Matt Taylor-Gross / French Press from HAY

Total Time:
10 mins

Of all the ways to make a cup of coffee in the morning, the French press might be the most classic, but it can be slightly daunting to approach. Sure, you can switch on the drip coffee machine, carefully weigh out coffee grounds and measure water for the perfect cup of drip coffee, or even use an Aeropress, but nothing looks as good making a cup of joe as the French press. 

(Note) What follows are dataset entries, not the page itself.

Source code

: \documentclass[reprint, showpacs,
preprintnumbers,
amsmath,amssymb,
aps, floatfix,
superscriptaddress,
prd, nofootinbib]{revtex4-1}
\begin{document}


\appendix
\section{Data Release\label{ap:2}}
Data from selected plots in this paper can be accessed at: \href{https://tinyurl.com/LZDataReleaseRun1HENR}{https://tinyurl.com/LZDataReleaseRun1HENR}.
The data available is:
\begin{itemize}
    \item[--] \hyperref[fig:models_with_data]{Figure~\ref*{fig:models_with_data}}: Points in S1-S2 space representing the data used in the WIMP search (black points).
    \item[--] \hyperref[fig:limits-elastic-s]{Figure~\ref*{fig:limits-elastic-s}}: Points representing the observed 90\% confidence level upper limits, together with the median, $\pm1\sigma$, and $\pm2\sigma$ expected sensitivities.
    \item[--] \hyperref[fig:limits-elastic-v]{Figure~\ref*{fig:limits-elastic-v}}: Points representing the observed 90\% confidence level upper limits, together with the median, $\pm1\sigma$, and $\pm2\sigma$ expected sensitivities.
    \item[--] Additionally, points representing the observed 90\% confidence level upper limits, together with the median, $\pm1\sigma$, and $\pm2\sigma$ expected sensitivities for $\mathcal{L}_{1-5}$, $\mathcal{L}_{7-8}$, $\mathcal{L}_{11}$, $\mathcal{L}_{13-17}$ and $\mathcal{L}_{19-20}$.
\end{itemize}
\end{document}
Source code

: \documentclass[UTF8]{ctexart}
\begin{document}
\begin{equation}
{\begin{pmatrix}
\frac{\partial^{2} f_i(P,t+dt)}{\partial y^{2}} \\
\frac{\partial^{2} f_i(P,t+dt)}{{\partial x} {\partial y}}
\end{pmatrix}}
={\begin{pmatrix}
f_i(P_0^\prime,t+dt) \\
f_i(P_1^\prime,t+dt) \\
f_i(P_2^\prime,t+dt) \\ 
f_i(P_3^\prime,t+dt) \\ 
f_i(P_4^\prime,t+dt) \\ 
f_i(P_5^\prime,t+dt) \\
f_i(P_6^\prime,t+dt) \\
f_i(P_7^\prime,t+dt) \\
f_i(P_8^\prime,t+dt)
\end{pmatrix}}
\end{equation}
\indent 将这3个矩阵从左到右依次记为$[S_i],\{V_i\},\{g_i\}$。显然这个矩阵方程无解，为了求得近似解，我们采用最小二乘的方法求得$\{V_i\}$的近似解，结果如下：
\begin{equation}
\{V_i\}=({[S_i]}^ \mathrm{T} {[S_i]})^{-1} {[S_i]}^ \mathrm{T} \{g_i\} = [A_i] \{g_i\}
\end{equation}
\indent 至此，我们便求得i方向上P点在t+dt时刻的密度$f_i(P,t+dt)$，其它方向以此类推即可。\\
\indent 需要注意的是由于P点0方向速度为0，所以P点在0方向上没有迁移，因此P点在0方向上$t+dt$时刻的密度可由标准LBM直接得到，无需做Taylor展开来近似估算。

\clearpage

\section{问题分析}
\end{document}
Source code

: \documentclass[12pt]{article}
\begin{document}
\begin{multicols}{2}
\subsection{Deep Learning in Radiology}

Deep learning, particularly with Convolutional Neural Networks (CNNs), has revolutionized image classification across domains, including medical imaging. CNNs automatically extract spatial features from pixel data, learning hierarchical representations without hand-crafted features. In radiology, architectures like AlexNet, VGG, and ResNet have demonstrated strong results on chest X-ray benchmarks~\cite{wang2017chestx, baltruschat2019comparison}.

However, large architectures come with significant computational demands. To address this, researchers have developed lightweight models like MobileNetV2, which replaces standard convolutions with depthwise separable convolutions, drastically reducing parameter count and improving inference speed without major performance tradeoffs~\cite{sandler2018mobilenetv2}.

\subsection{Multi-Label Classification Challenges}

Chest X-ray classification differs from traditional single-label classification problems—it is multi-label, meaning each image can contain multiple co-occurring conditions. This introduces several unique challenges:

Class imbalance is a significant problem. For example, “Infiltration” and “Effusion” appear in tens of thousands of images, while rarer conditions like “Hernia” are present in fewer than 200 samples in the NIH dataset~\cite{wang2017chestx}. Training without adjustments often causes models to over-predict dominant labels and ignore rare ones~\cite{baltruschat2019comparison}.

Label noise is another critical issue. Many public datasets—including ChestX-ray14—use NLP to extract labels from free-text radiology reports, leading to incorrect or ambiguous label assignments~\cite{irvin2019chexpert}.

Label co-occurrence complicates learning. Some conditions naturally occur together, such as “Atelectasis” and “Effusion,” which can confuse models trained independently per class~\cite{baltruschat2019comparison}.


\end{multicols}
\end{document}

The elegant coffee press consists of a glass or plastic beaker fitted with a plunger-like lid which filters the coffee as it gets pressed down. The coffee grounds bloom gently in hot water for a delicious cup of coffee that doesn’t taste burned or over-saturated. While the design is relatively simple compared to automated alternatives, understanding things like the correct ratio of coffee grounds to water, how long to wait before filtering, and how high to fill the carafe are key to successfully using this classic coffee maker. 

How to Use a French Press
One of our favorite french presses, from HAY Design.

Matt Taylor-Gross / French Press from HAY

Like any recipe, using the freshest ingredients will yield a better result. “Fresh, coarsely ground coffee is key,” says Carley Kammerer, executive director at Wildflyer Coffee. Purchasing freshly ground beans from your local coffee roaster or coffee shop is great, and grinding your own at home can be even better. “For a French press, choose a grind setting that’s slightly more coarse than the grind you’d use in your drip brewer,” says Alyza Bohbot James, founder of Minneapolis-based City Girl Coffee Company

Since the French press immerses grounds in hot water as it extracts the brewed coffee, Kammerer likes to bloom grounds in the water for a bit to open up before pushing down the plunger. “[The French Press yields] a more even extraction so you can increase the [bloom] time to pull out bolder flavors for a more rich cup,” she explains. James advises adding water in two parts, letting the grounds bloom in half the water for 30 seconds before adding more. “I wait another four minutes then push the plunger down,” she says. 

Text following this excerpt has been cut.